The Boeing 737 passenger aircraft was seized at Munich airport in southern Germany last Tuesday in a commercial dispute dating back over two decades, between Thailand and the now-insolvent German construction firm which was building a road link between Bangkok and Bangkok’s then international airport, Don Mueang.
The German construction firm Dywidag helped build the 26-kilometer roadway. Dywidag later merged with Walter Bau in 2001, and in 2005, Walter Bau went under and was soon thereafter partially acquired by an Austrian company.
Walter Bau is a claimant seeking damages from the Thai government in respect of an alleged breach of the Don Mueang Tollway contract since 2005 and in accordance with the 2002 Treaty between Thailand and Germany concerning the Encouragement and Reciprocal Protection of Investments.
On July 1, 2009, the arbitral tribunal issued an award against Thailand to compensate damages to Walter Bau in the amount of around 30 million Euros plus interest and legal costs of around 2 million Euros.
As the United States is party to the 1958 Convention on the Recognition and Enforcement of Foreign Arbitral Awards (the so-called ‘New York Convention’), Walter Bau brought the matter before the United States District Court, Southern District of New York on March 26 this year seeking enforcement of the arbitral award.
The Southern District Court of New York ruled in favour of Walter Bau and the Thai Government, through its Office of the Attorney General, is in the process of appealing the Court’s decision.
Concurrently, Walter Bau filed a claim with the German Civil Court seeking enforcement of the arbitral award.
According to the Thai Foreign Ministry’s website, the German court ordered the seizure of the assets of the Thai government without seeking information from the Thai side which led to the temporary impounding of the airplane owned by Crown Prince Maha Vajiralongkorn, which was parked in Munich Airport, on July 12, under the mistaken belief that the airplane belonged to the Thai government.

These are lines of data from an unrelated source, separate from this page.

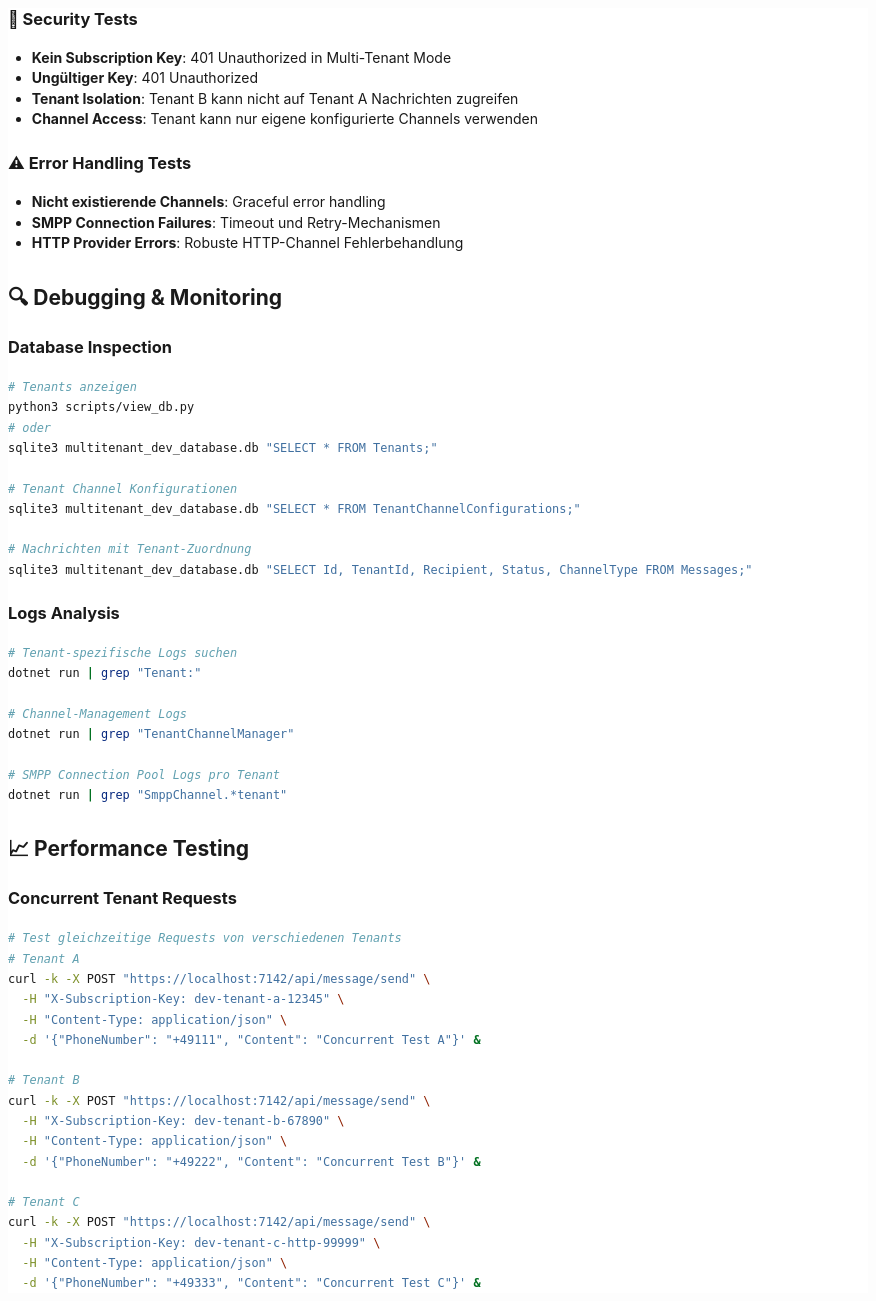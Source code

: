 ### **🚫 Security Tests**
- **Kein Subscription Key**: 401 Unauthorized in Multi-Tenant Mode
- **Ungültiger Key**: 401 Unauthorized
- **Tenant Isolation**: Tenant B kann nicht auf Tenant A Nachrichten zugreifen
- **Channel Access**: Tenant kann nur eigene konfigurierte Channels verwenden

### **⚠️ Error Handling Tests**
- **Nicht existierende Channels**: Graceful error handling
- **SMPP Connection Failures**: Timeout und Retry-Mechanismen
- **HTTP Provider Errors**: Robuste HTTP-Channel Fehlerbehandlung

## 🔍 **Debugging & Monitoring**

### **Database Inspection**
```bash
# Tenants anzeigen
python3 scripts/view_db.py
# oder
sqlite3 multitenant_dev_database.db "SELECT * FROM Tenants;"

# Tenant Channel Konfigurationen
sqlite3 multitenant_dev_database.db "SELECT * FROM TenantChannelConfigurations;"

# Nachrichten mit Tenant-Zuordnung
sqlite3 multitenant_dev_database.db "SELECT Id, TenantId, Recipient, Status, ChannelType FROM Messages;"
```

### **Logs Analysis**
```bash
# Tenant-spezifische Logs suchen
dotnet run | grep "Tenant:"

# Channel-Management Logs
dotnet run | grep "TenantChannelManager"

# SMPP Connection Pool Logs pro Tenant
dotnet run | grep "SmppChannel.*tenant"
```

## 📈 **Performance Testing**

### **Concurrent Tenant Requests**
```bash
# Test gleichzeitige Requests von verschiedenen Tenants
# Tenant A
curl -k -X POST "https://localhost:7142/api/message/send" \
  -H "X-Subscription-Key: dev-tenant-a-12345" \
  -H "Content-Type: application/json" \
  -d '{"PhoneNumber": "+49111", "Content": "Concurrent Test A"}' &

# Tenant B
curl -k -X POST "https://localhost:7142/api/message/send" \
  -H "X-Subscription-Key: dev-tenant-b-67890" \
  -H "Content-Type: application/json" \
  -d '{"PhoneNumber": "+49222", "Content": "Concurrent Test B"}' &

# Tenant C
curl -k -X POST "https://localhost:7142/api/message/send" \
  -H "X-Subscription-Key: dev-tenant-c-http-99999" \
  -H "Content-Type: application/json" \
  -d '{"PhoneNumber": "+49333", "Content": "Concurrent Test C"}' &
```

However, the Landshut State Court of Germany initially ruled on Wednesday that airplane was privately owned and not an asset of the Thai government.
It said the ruling was based on an assurance from Thailand’s Department of Civil Aviation and the plane’s certificate of registration which both affirmed that the Thai government did not own the plane but that it belongs to the Crown Prince.
But the court said its decision was only preliminary so a bond was required, of 20 million euros (US$28.2 million), to be deposited as a bank guarantee. When the court finally establishes that the aircraft does belong to the Crown Prince, it will return the bond.
Mr Julasing said he had been given an audience with the Crown Prince who expressed concern that the impounding of his plane would mislead the public to understand that he had done something wrong resulting in the plane being impounded.
The Crown Prince did not want the Thai government to post the bond but suggested that the government should contest the case, he said.
Mr Julasing said it was expected that the court would deliver its final ruling on the ownership of the airplane in August.